NAREIT defines FFO as net income computed in accordance with GAAP, excluding gains (or losses) from sales of property and extraordinary items, plus depreciation and amortization of real estate and impairment of depreciable real estate and after adjustments for unconsolidated partnerships and joint ventures calculated to reflect funds from operations on the same basis. EBITDA, Adjusted EBITDA, and Normalized FFO are useful as supplemental measures of performance of the Company’s properties because such measures do not take into account depreciation and amortization, or with respect to EBITDA, the impact of the Company’s tax provisions and financing strategies. Because the historical cost accounting convention used for real estate assets requires depreciation (except on land), this accounting presentation assumes that the value of real estate assets diminishes at a level rate over time. Because of the unique structure, design and use of the Company’s properties, management believes that assessing performance of the Company’s properties without the impact of depreciation or amortization is useful. The Company may make adjustments to FFO from time to time for certain other income and expenses that it considers non-recurring, infrequent or unusual, even though such items may require cash settlement, because such items do not reflect a necessary or ordinary component of the ongoing operations of the Company.   Normalized FFO excludes the effects of such items. The Company calculates Adjusted Net Income by adding to GAAP Net Income expenses associated with the Company’s debt repayments and refinancing transactions, M&A activity, and certain impairments and other charges that the Company believes are unusual or non-recurring to provide an alternative measure of comparing operating performance for the periods presented. Even though expenses associated with mergers and acquisitions may be recurring, the magnitude and timing fluctuate based on the timing and scope of M&A activity, and therefore, such expenses, which are not a necessary component of the ongoing operations of the Company, may not be comparable from period to period.

Other companies may calculate Adjusted Net Income, EBITDA, Adjusted EBITDA, FFO, and Normalized FFO differently than the Company does, or adjust for other items, and therefore comparability may be limited.
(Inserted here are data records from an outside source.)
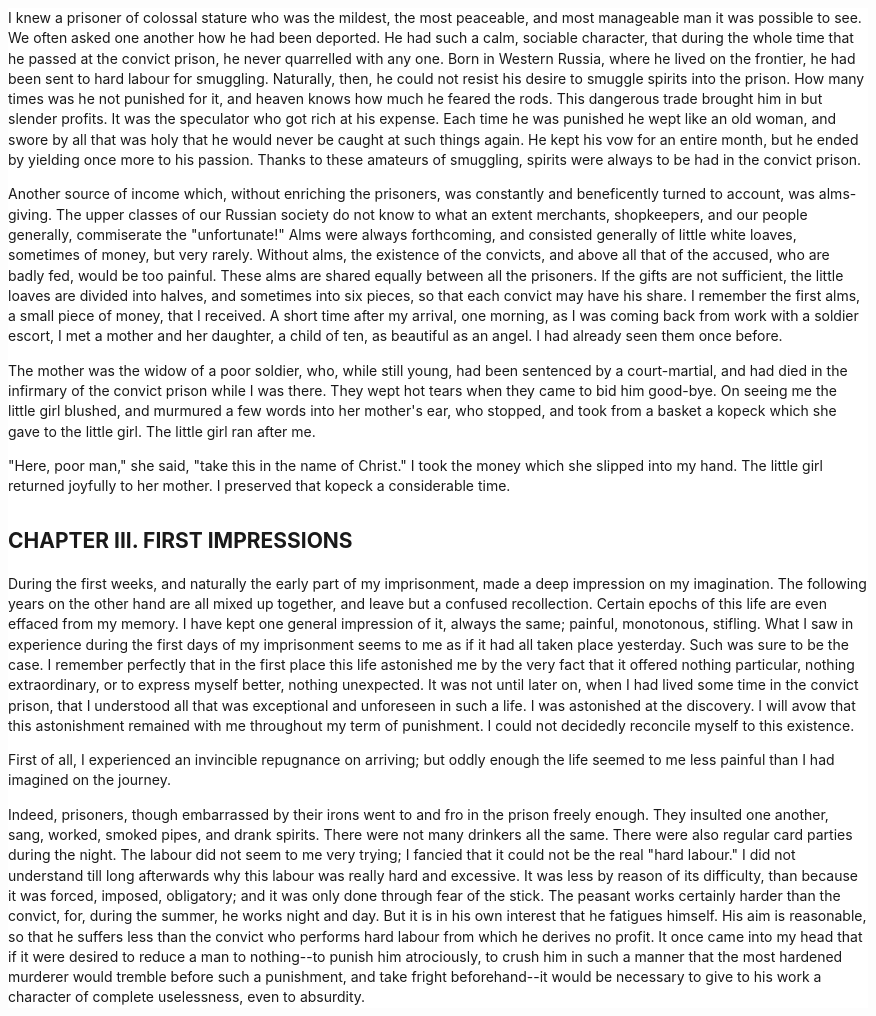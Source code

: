 I knew a prisoner of colossal stature who was the mildest, the most peaceable, and most manageable man it was possible to see. We often asked one another how he had been deported. He had such a calm, sociable character, that during the whole time that he passed at the convict prison, he never quarrelled with any one. Born in Western Russia, where he lived on the frontier, he had been sent to hard labour for smuggling. Naturally, then, he could not resist his desire to smuggle spirits into the prison. How many times was he not punished for it, and heaven knows how much he feared the rods. This dangerous trade brought him in but slender profits. It was the speculator who got rich at his expense. Each time he was punished he wept like an old woman, and swore by all that was holy that he would never be caught at such things again. He kept his vow for an entire month, but he ended by yielding once more to his passion. Thanks to these amateurs of smuggling, spirits were always to be had in the convict prison.

Another source of income which, without enriching the prisoners, was constantly and beneficently turned to account, was alms-giving. The upper classes of our Russian society do not know to what an extent merchants, shopkeepers, and our people generally, commiserate the "unfortunate!" Alms were always forthcoming, and consisted generally of little white loaves, sometimes of money, but very rarely. Without alms, the existence of the convicts, and above all that of the accused, who are badly fed, would be too painful. These alms are shared equally between all the prisoners. If the gifts are not sufficient, the little loaves are divided into halves, and sometimes into six pieces, so that each convict may have his share. I remember the first alms, a small piece of money, that I received. A short time after my arrival, one morning, as I was coming back from work with a soldier escort, I met a mother and her daughter, a child of ten, as beautiful as an angel. I had already seen them once before.

The mother was the widow of a poor soldier, who, while still young, had been sentenced by a court-martial, and had died in the infirmary of the convict prison while I was there. They wept hot tears when they came to bid him good-bye. On seeing me the little girl blushed, and murmured a few words into her mother's ear, who stopped, and took from a basket a kopeck which she gave to the little girl. The little girl ran after me.

"Here, poor man," she said, "take this in the name of Christ." I took the money which she slipped into my hand. The little girl returned joyfully to her mother. I preserved that kopeck a considerable time.


## CHAPTER III. FIRST IMPRESSIONS

During the first weeks, and naturally the early part of my imprisonment, made a deep impression on my imagination. The following years on the other hand are all mixed up together, and leave but a confused recollection. Certain epochs of this life are even effaced from my memory. I have kept one general impression of it, always the same; painful, monotonous, stifling. What I saw in experience during the first days of my imprisonment seems to me as if it had all taken place yesterday. Such was sure to be the case. I remember perfectly that in the first place this life astonished me by the very fact that it offered nothing particular, nothing extraordinary, or to express myself better, nothing unexpected. It was not until later on, when I had lived some time in the convict prison, that I understood all that was exceptional and unforeseen in such a life. I was astonished at the discovery. I will avow that this astonishment remained with me throughout my term of punishment. I could not decidedly reconcile myself to this existence.

First of all, I experienced an invincible repugnance on arriving; but oddly enough the life seemed to me less painful than I had imagined on the journey.

Indeed, prisoners, though embarrassed by their irons went to and fro in the prison freely enough. They insulted one another, sang, worked, smoked pipes, and drank spirits. There were not many drinkers all the same. There were also regular card parties during the night. The labour did not seem to me very trying; I fancied that it could not be the real "hard labour." I did not understand till long afterwards why this labour was really hard and excessive. It was less by reason of its difficulty, than because it was forced, imposed, obligatory; and it was only done through fear of the stick. The peasant works certainly harder than the convict, for, during the summer, he works night and day. But it is in his own interest that he fatigues himself. His aim is reasonable, so that he suffers less than the convict who performs hard labour from which he derives no profit. It once came into my head that if it were desired to reduce a man to nothing--to punish him atrociously, to crush him in such a manner that the most hardened murderer would tremble before such a punishment, and take fright beforehand--it would be necessary to give to his work a character of complete uselessness, even to absurdity.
Adjusted Net Income, EBITDA, Adjusted EBITDA, FFO, and Normalized FFO and, where appropriate, their corresponding per share measures are not measures of performance under GAAP, and should not be considered as an alternative to cash flows from operating activities, a measure of liquidity or an alternative to net income as indicators of the Company’s operating performance or any other measure of performance derived in accordance with GAAP. This data should be read in conjunction with the Company’s consolidated financial statements and related notes included in its filings with the Securities and Exchange Commission.